> **Dataset records**:
§ §
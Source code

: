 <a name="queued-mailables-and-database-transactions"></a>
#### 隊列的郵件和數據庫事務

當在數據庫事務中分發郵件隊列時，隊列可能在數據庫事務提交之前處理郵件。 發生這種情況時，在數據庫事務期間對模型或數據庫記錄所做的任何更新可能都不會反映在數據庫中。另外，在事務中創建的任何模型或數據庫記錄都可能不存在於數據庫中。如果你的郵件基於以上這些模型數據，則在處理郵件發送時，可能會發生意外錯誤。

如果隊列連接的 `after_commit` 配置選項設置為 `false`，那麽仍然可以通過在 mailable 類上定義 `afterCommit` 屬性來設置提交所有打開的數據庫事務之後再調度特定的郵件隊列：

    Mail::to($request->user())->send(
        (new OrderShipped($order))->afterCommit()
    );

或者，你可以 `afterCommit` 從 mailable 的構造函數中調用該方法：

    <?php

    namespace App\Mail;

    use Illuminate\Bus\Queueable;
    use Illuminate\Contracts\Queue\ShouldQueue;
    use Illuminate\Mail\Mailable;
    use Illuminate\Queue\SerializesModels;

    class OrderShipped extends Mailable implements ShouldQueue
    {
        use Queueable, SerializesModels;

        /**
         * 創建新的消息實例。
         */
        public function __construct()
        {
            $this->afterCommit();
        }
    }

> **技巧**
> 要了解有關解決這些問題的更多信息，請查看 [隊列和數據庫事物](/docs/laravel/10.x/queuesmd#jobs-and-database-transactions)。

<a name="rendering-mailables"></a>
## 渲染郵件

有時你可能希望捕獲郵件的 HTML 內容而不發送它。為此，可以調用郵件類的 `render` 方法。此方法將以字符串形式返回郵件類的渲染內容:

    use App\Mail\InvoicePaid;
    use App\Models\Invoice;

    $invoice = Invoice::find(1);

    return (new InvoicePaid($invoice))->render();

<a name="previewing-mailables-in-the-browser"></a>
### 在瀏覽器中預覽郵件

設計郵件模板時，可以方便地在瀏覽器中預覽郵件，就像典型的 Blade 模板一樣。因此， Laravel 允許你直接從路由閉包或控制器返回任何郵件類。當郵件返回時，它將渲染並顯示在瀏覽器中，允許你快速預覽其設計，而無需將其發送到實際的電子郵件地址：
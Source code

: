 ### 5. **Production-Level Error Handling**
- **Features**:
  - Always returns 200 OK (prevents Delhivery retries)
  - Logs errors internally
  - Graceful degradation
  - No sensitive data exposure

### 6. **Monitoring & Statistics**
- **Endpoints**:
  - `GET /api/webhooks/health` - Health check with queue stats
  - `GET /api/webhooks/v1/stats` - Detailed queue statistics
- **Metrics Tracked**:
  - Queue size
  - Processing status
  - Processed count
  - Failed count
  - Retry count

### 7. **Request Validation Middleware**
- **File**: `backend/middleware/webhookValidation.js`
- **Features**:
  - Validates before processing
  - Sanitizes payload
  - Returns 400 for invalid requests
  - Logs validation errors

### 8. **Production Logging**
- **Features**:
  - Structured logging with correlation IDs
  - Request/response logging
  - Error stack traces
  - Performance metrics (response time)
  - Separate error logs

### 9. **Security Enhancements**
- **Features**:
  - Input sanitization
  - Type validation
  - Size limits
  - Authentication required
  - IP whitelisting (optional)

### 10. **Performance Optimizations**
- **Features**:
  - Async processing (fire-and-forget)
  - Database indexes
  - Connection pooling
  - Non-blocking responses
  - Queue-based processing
§ §
> **Required work**: Write out each line of the data that holds the string "OrderShipped".

> **Reply**:
        (new OrderShipped($order))->afterCommit()
    class OrderShipped extends Mailable implements ShouldQueue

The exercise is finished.